Bayesian inverse problem and optimization with iterative spatial resampling

Measurements are often unable to uniquely characterize the subsurface at a desired modeling resolution. In particular, inverse problems involving the characterization of hydraulic properties are typically ill-posed since they generally present more unknowns than data. In a Bayesian context, solutions to such problems consist of a posterior ensemble of models that fit the data (up to a certain precision specified by a likelihood function) and that are a subset of a prior distribution. Two possible approaches for this problem are Markov chain Monte Carlo (McMC) techniques and optimization (calibration) methods. Both frameworks rely on a perturbation mechanism to steer the search for solutions.
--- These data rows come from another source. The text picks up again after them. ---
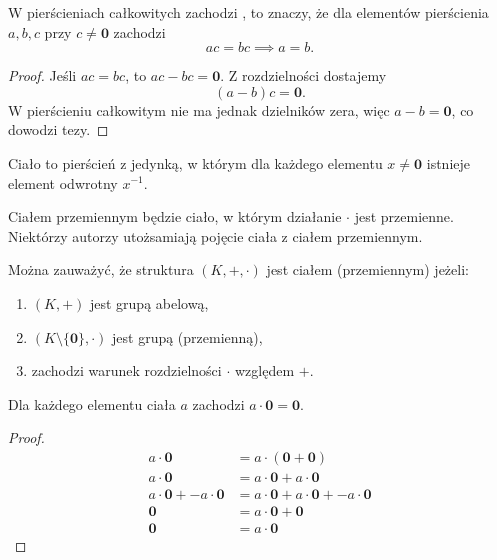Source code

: \begin{lemma}
    \label{l:cancellation_property}
    W pierścieniach całkowitych zachodzi , to znaczy, że dla elementów pierścienia $a, b, c$ przy $c \neq \mathbf{0}$ zachodzi
    $$ ac = bc \implies a = b. $$
\end{lemma}
\begin{proof}
    Jeśli $ac = bc$, to $ac - bc = \mathbf{0}$. Z rozdzielności dostajemy
    $$ (a - b)c = \mathbf{0}. $$
    W pierścieniu całkowitym nie ma jednak dzielników zera, więc $a - b = \mathbf{0}$, co dowodzi tezy.
\end{proof}

\begin{definition}
    Ciało to pierścień z jedynką, w którym dla każdego elementu $x \neq \mathbf{0}$ istnieje element odwrotny $x^{-1}$.
\end{definition}

Ciałem przemiennym będzie ciało, w którym działanie $\cdot$ jest przemienne. Niektórzy autorzy utożsamiają pojęcie ciała z ciałem przemiennym.

Można zauważyć, że struktura $(K, +, \cdot)$ jest ciałem (przemiennym) jeżeli:
\begin{enumerate}
    \item $(K, +)$ jest grupą abelową,
    \item $(K \setminus \{\mathbf{0}\}, \cdot)$ jest grupą (przemienną),
    \item zachodzi warunek rozdzielności $\cdot$ względem $+$.
\end{enumerate}

\begin{lemma}
    \label{l:a0=0}
    Dla każdego elementu ciała $a$ zachodzi $a \cdot \mathbf{0} = \mathbf{0}$.
\end{lemma}
\begin{proof}
    \begin{align*}             a \cdot \mathbf{0} &= a \cdot (\mathbf{0} + \mathbf{0}) \\
                               a \cdot \mathbf{0} &= a \cdot \mathbf{0} + a \cdot \mathbf{0} \\
        a \cdot \mathbf{0} + - a \cdot \mathbf{0} &= a \cdot \mathbf{0} + a \cdot \mathbf{0} + - a \cdot \mathbf{0} \\
                                       \mathbf{0} &= a \cdot \mathbf{0} + \mathbf{0} \\
                                       \mathbf{0} &= a \cdot \mathbf{0}
    \end{align*}
\end{proof}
When the model parameters are spatially dependent variable fields obtained using geostatistical realizations, such as hydraulic conductivity or porosity, it is not trivial to incur perturbations that respect the prior spatial model. To overcome this problem, we propose a general transition kernel (iterative spatial resampling, ISR) that preserves any spatial model produced by conditional simulation. We also present a stochastic stopping criterion for the optimizations inspired from importance sampling. In the studied cases, this yields posterior distributions reasonably close to the ones obtained by a rejection sampler, but with a greatly reduced number of forward model runs. The technique is general in the sense that it can be used with any conditional geostatistical simulation method, whether it generates continuous or discrete variables. Therefore it allows sampling of different priors and conditioning to a variety of data types. Several examples are provided based on either multi-Gaussian or multiple-point statistics.